Kebakaran hutan dan lahan (karhutla) yang terjadi di Gunung Arjuno-Welirang kawasan Tahura Raden Soerjo menghanguskan 146,85 Hektare (Ha). Meski sudah padam, satgas tetap bersiaga di sejumlah titik Tahura Raden Soerjo.
"Total 146,85 hektare," kata Sekretaris Satgas Pengendali Provinsi Penanganan Karhutla Jatim, Jumadi kepada detikJatim, Sabtu (22/8/2026).
Jumadi mengatakan, peta lokasi kejadian kebakaran hutan Tahura R. Soerjo periode 18-21 Agustus 2026 mencatat delineasi area kejadian seluas 146,85 hektare. Dari luasan tersebut, 144,05 hektare berada di RKW 03 Pasuruan, Kelurahan Pecalukan, Kecamatan Prigen, dan 2,80 hektare berada di RKW 04 Batu, Desa Sumberbrantas, Kecamatan Bumiaji.
SCROLL TO CONTINUE WITH CONTENT
"Pemetaan disusun dengan memadukan citra Sentinel-2 L2A tanggal 20 Agustus 2026 dan informasi regu pemadam dì lapangan dengan menggunakan drone. Angka 146,85 hektare menggambarkan cakupan spasial yang terpetakan dan akan terus ditelaah melalui verifikasi lapangan.
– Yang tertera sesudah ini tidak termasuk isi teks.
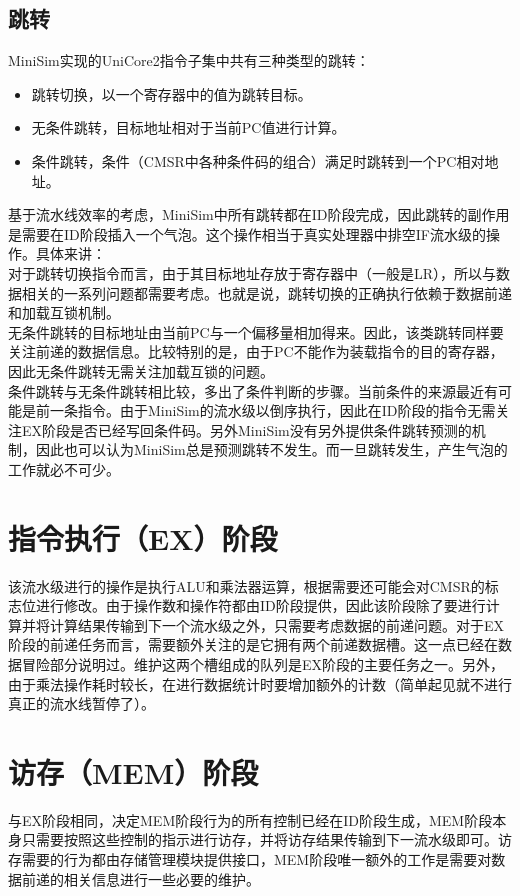 \documentclass[12pt,a4paper,Flow]{report}
\begin{document}
\subsection{跳转}
MiniSim实现的UniCore2指令子集中共有三种类型的跳转：
\begin{itemize}
\item 跳转切换，以一个寄存器中的值为跳转目标。
\item 无条件跳转，目标地址相对于当前PC值进行计算。
\item 条件跳转，条件（CMSR中各种条件码的组合）满足时跳转到一个PC相对地址。
\end{itemize}
基于流水线效率的考虑，MiniSim中所有跳转都在ID阶段完成，因此跳转的副作用是需要在ID阶段插入一个气泡。这个操作相当于真实处理器中排空IF流水级的操作。具体来讲：\\
\indent 对于跳转切换指令而言，由于其目标地址存放于寄存器中（一般是LR），所以与数据相关的一系列问题都需要考虑。也就是说，跳转切换的正确执行依赖于数据前递和加载互锁机制。\\
\indent 无条件跳转的目标地址由当前PC与一个偏移量相加得来。因此，该类跳转同样要关注前递的数据信息。比较特别的是，由于PC不能作为装载指令的目的寄存器，因此无条件跳转无需关注加载互锁的问题。\\
\indent 条件跳转与无条件跳转相比较，多出了条件判断的步骤。当前条件的来源最近有可能是前一条指令。由于MiniSim的流水级以倒序执行，因此在ID阶段的指令无需关注EX阶段是否已经写回条件码。另外MiniSim没有另外提供条件跳转预测的机制，因此也可以认为MiniSim总是预测跳转不发生。而一旦跳转发生，产生气泡的工作就必不可少。
\section{指令执行（EX）阶段}
该流水级进行的操作是执行ALU和乘法器运算，根据需要还可能会对CMSR的标志位进行修改。由于操作数和操作符都由ID阶段提供，因此该阶段除了要进行计算并将计算结果传输到下一个流水级之外，只需要考虑数据的前递问题。对于EX阶段的前递任务而言，需要额外关注的是它拥有两个前递数据槽。这一点已经在数据冒险部分说明过。维护这两个槽组成的队列是EX阶段的主要任务之一。另外，由于乘法操作耗时较长，在进行数据统计时要增加额外的计数（简单起见就不进行真正的流水线暂停了）。
\section{访存（MEM）阶段}
与EX阶段相同，决定MEM阶段行为的所有控制已经在ID阶段生成，MEM阶段本身只需要按照这些控制的指示进行访存，并将访存结果传输到下一流水级即可。访存需要的行为都由存储管理模块提供接口，MEM阶段唯一额外的工作是需要对数据前递的相关信息进行一些必要的维护。
\end{document}
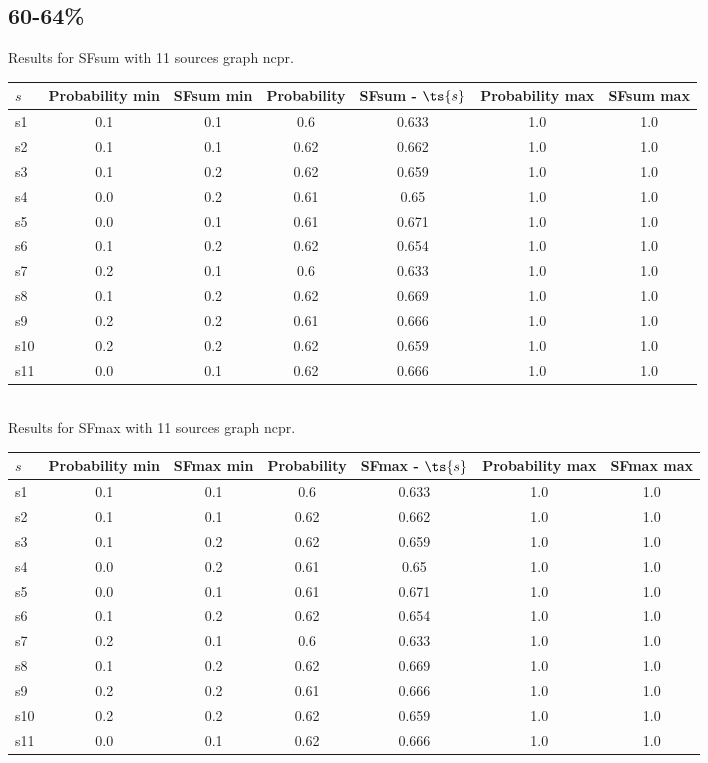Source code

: \documentclass{article}
\begin{document}
\newpage

\subsection{60-64\%}

\noindent Results for SFsum with 11 sources graph ncpr.

\noindent\begin{tabular}{|l|c|c|c|c|c|c|}
\hline
$s$& Probability min & SFsum min & Probability & SFsum - $\ts{s}$ & Probability max & SFsum max\\
\hline
s1 &0.1 & 0.1 & 0.6 & 0.633 & 1.0 & 1.0\\
\hline
s2 &0.1 & 0.1 & 0.62 & 0.662 & 1.0 & 1.0\\
\hline
s3 &0.1 & 0.2 & 0.62 & 0.659 & 1.0 & 1.0\\
\hline
s4 &0.0 & 0.2 & 0.61 & 0.65 & 1.0 & 1.0\\
\hline
s5 &0.0 & 0.1 & 0.61 & 0.671 & 1.0 & 1.0\\
\hline
s6 &0.1 & 0.2 & 0.62 & 0.654 & 1.0 & 1.0\\
\hline
s7 &0.2 & 0.1 & 0.6 & 0.633 & 1.0 & 1.0\\
\hline
s8 &0.1 & 0.2 & 0.62 & 0.669 & 1.0 & 1.0\\
\hline
s9 &0.2 & 0.2 & 0.61 & 0.666 & 1.0 & 1.0\\
\hline
s10 &0.2 & 0.2 & 0.62 & 0.659 & 1.0 & 1.0\\
\hline
s11 &0.0 & 0.1 & 0.62 & 0.666 & 1.0 & 1.0\\
\hline
\end{tabular}\\

\noindent Results for SFmax with 11 sources graph ncpr.

\noindent\begin{tabular}{|l|c|c|c|c|c|c|}
\hline
$s$& Probability min & SFmax min & Probability & SFmax - $\ts{s}$ & Probability max & SFmax max\\
\hline
s1 &0.1 & 0.1 & 0.6 & 0.633 & 1.0 & 1.0\\
\hline
s2 &0.1 & 0.1 & 0.62 & 0.662 & 1.0 & 1.0\\
\hline
s3 &0.1 & 0.2 & 0.62 & 0.659 & 1.0 & 1.0\\
\hline
s4 &0.0 & 0.2 & 0.61 & 0.65 & 1.0 & 1.0\\
\hline
s5 &0.0 & 0.1 & 0.61 & 0.671 & 1.0 & 1.0\\
\hline
s6 &0.1 & 0.2 & 0.62 & 0.654 & 1.0 & 1.0\\
\hline
s7 &0.2 & 0.1 & 0.6 & 0.633 & 1.0 & 1.0\\
\hline
s8 &0.1 & 0.2 & 0.62 & 0.669 & 1.0 & 1.0\\
\hline
s9 &0.2 & 0.2 & 0.61 & 0.666 & 1.0 & 1.0\\
\hline
s10 &0.2 & 0.2 & 0.62 & 0.659 & 1.0 & 1.0\\
\hline
s11 &0.0 & 0.1 & 0.62 & 0.666 & 1.0 & 1.0\\
\hline
\end{tabular}\\
\end{document}
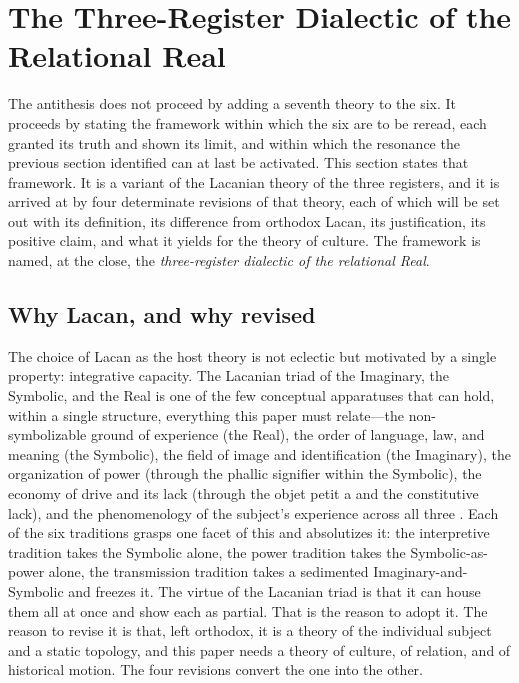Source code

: \section{The Three-Register Dialectic of the Relational Real}
\label{p24:sec:manifesto}

\noindent
The antithesis does not proceed by adding a seventh theory to the six. It proceeds by stating the framework within which the six are to be reread, each granted its truth and shown its limit, and within which the resonance the previous section identified can at last be activated. This section states that framework. It is a variant of the Lacanian theory of the three registers, and it is arrived at by four determinate revisions of that theory, each of which will be set out with its definition, its difference from orthodox Lacan, its justification, its positive claim, and what it yields for the theory of culture. The framework is named, at the close, the \emph{three-register dialectic of the relational Real}.

\subsection*{Why Lacan, and why revised}

The choice of Lacan as the host theory is not eclectic but motivated by a single property: integrative capacity. The Lacanian triad of the Imaginary, the Symbolic, and the Real is one of the few conceptual apparatuses that can hold, within a single structure, everything this paper must relate---the non-symbolizable ground of experience (the Real), the order of language, law, and meaning (the Symbolic), the field of image and identification (the Imaginary), the organization of power (through the phallic signifier within the Symbolic), the economy of drive and its lack (through the objet petit a and the constitutive lack), and the phenomenology of the subject's experience across all three \parencite{lacan2006ecrits,lacan1977xi}. Each of the six traditions grasps one facet of this and absolutizes it: the interpretive tradition takes the Symbolic alone, the power tradition takes the Symbolic-as-power alone, the transmission tradition takes a sedimented Imaginary-and-Symbolic and freezes it. The virtue of the Lacanian triad is that it can house them all at once and show each as partial. That is the reason to adopt it. The reason to revise it is that, left orthodox, it is a theory of the individual subject and a static topology, and this paper needs a theory of culture, of relation, and of historical motion. The four revisions convert the one into the other.

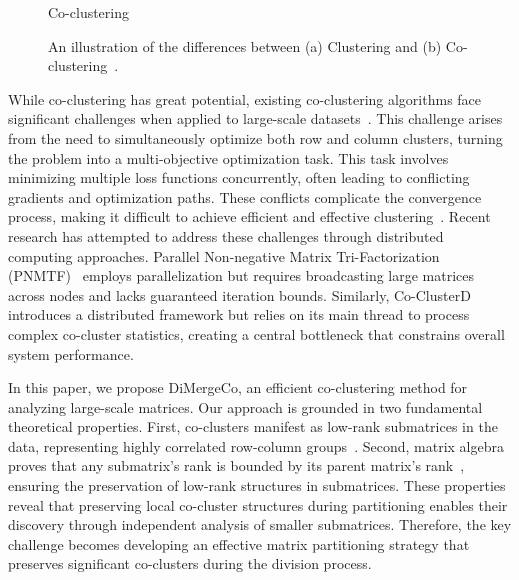 \documentclass[journal]{IEEEtran}
\renewcommand{\cite}[1]{~\autocite{#1}}
\begin{document}
\begin{figure}[!t]
\begin{minipage}[b]{0.22\textwidth}
        \caption{Co-clustering}
        \label{fig:cocluster}
    \end{minipage}%
    \caption{An illustration of the differences between (a) Clustering and (b) Co-clustering\cite{yan2017CoclusteringMultidimensionalBig}.}
    \label{fig:cocomparison}
\end{figure}


While co-clustering has great potential, existing co-clustering algorithms face significant challenges when applied to large-scale datasets\cite{cheng2015CoClusterDDistributedFramework}. This challenge arises from the need to simultaneously optimize both row and column clusters, turning the problem into a multi-objective optimization task. This task involves minimizing multiple loss functions concurrently, often leading to conflicting gradients and optimization paths. These conflicts complicate the convergence process, making it difficult to achieve efficient and effective clustering\cite{coello2007EvolutionaryAlgorithmsSolving}. Recent research has attempted to address these challenges through distributed computing approaches. Parallel Non-negative Matrix Tri-Factorization (PNMTF)\cite{chen2023ParallelNonNegativeMatrix} employs parallelization but requires broadcasting large matrices across nodes and lacks guaranteed iteration bounds. Similarly, Co-ClusterD\cite{cheng2015CoClusterDDistributedFramework} introduces a distributed framework but relies on its main thread to process complex co-cluster statistics, creating a central bottleneck that constrains overall system performance.

In this paper, we propose DiMergeCo, an efficient co-clustering method for analyzing large-scale matrices. Our approach is grounded in two fundamental theoretical properties. First, co-clusters manifest as low-rank submatrices in the data, representing highly correlated row-column groups\cite{zhao2016IdentifyingMultidimensionalCoclusters,wu2024ScalableCoClusteringLargeScale}. Second, matrix algebra proves that any submatrix's rank is bounded by its parent matrix's rank\cite{horn1985MatrixAnalysis}, ensuring the preservation of low-rank structures in submatrices. These properties reveal that preserving local co-cluster structures during partitioning enables their discovery through independent analysis of smaller submatrices. Therefore, the key challenge becomes developing an effective matrix partitioning strategy that preserves significant co-clusters during the division process.
\end{document}

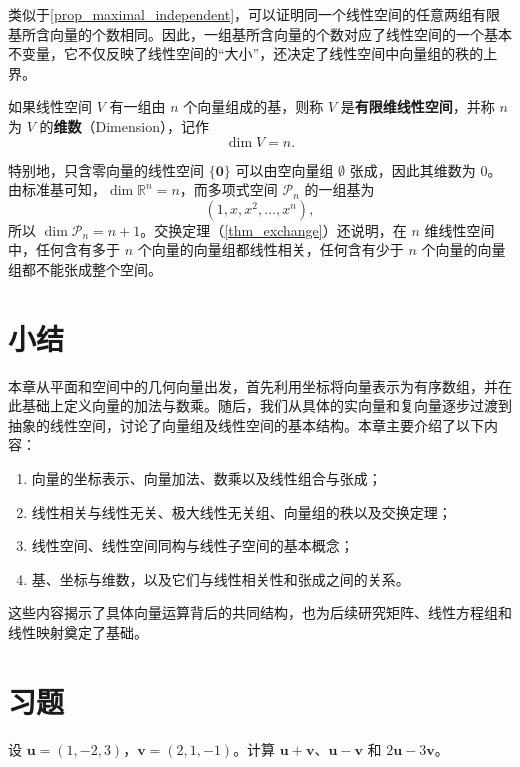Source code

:类似于\cref{prop_maximal_independent}，可以证明同一个线性空间的任意两组有限基所含向量的个数相同。因此，一组基所含向量的个数对应了线性空间的一个基本不变量，它不仅反映了线性空间的``大小''，还决定了线性空间中向量组的秩的上界。
\begin{definition}[维数]
    \label{def_dimension}
    如果线性空间 \(V\) 有一组由 \(n\) 个向量组成的基，则称 \(V\) 是\textbf{有限维线性空间}，并称 \(n\) 为 \(V\) 的\textbf{维数}（Dimension），记作
    \[
        \dim V=n.
    \]
\end{definition}

特别地，只含零向量的线性空间 \(\{\bm 0\}\) 可以由空向量组 \(\emptyset\) 张成，因此其维数为 \(0\)。由标准基可知，\(\dim\mathbb R^n=n\)，而多项式空间 \(\mathcal P_n\) 的一组基为
\[
    (1,x,x^2,\ldots,x^n),
\]
所以 \(\dim\mathcal P_n=n+1\)。交换定理（\cref{thm_exchange}）还说明，在 \(n\) 维线性空间中，任何含有多于 \(n\) 个向量的向量组都线性相关，任何含有少于 \(n\) 个向量的向量组都不能张成整个空间。

\section{小结}
\label{sec_vector_summary}

本章从平面和空间中的几何向量出发，首先利用坐标将向量表示为有序数组，并在此基础上定义向量的加法与数乘。随后，我们从具体的实向量和复向量逐步过渡到抽象的线性空间，讨论了向量组及线性空间的基本结构。本章主要介绍了以下内容：

\begin{enumerate}
    \item 向量的坐标表示、向量加法、数乘以及线性组合与张成；
    \item 线性相关与线性无关、极大线性无关组、向量组的秩以及交换定理；
    \item 线性空间、线性空间同构与线性子空间的基本概念；
    \item 基、坐标与维数，以及它们与线性相关性和张成之间的关系。
\end{enumerate}

这些内容揭示了具体向量运算背后的共同结构，也为后续研究矩阵、线性方程组和线性映射奠定了基础。

\section{习题}
\label{sec_vector_exercises}

\begin{exercise}
    \label{exer_vector_1}
    设 \(\bm u=(1,-2,3)\)，\(\bm v=(2,1,-1)\)。计算 \(\bm u+\bm v\)、\(\bm u-\bm v\) 和 \(2\bm u-3\bm v\)。
\end{exercise}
Inventarisasi lanjutan diperlukan untuk menilai tingkat keparahan, vegetasi terdampak, serta kebutuhan pemulihan ekosistem secara lebih presisi," jelasnya.
Kepala Dinas Kehutanan Jawa Timur ini menyatakan, kebakaran di Tahura Raden Soerjo sudah padam. Meski padam, tim satgas masih berada di lokasi untuk mengantisipasi adanya titik api baru.
"Kebakaran telah berhasil dikendalikan. Pemantauan melalui aplikasi SiPongi Kementerian Kehutanan juga tidak menunjukkan adanya hotspot api pada area kejadian. Namun, status padam tidak dimaknai sebagai berakhirnya kewaspadaan. Satgas mempertahankan fase pengamanan pasca kebakaran untuk mencegah munculnya kembali api dan memastikan seluruh perkembangan ditangani berdasarkan data yang sama," jelasnya.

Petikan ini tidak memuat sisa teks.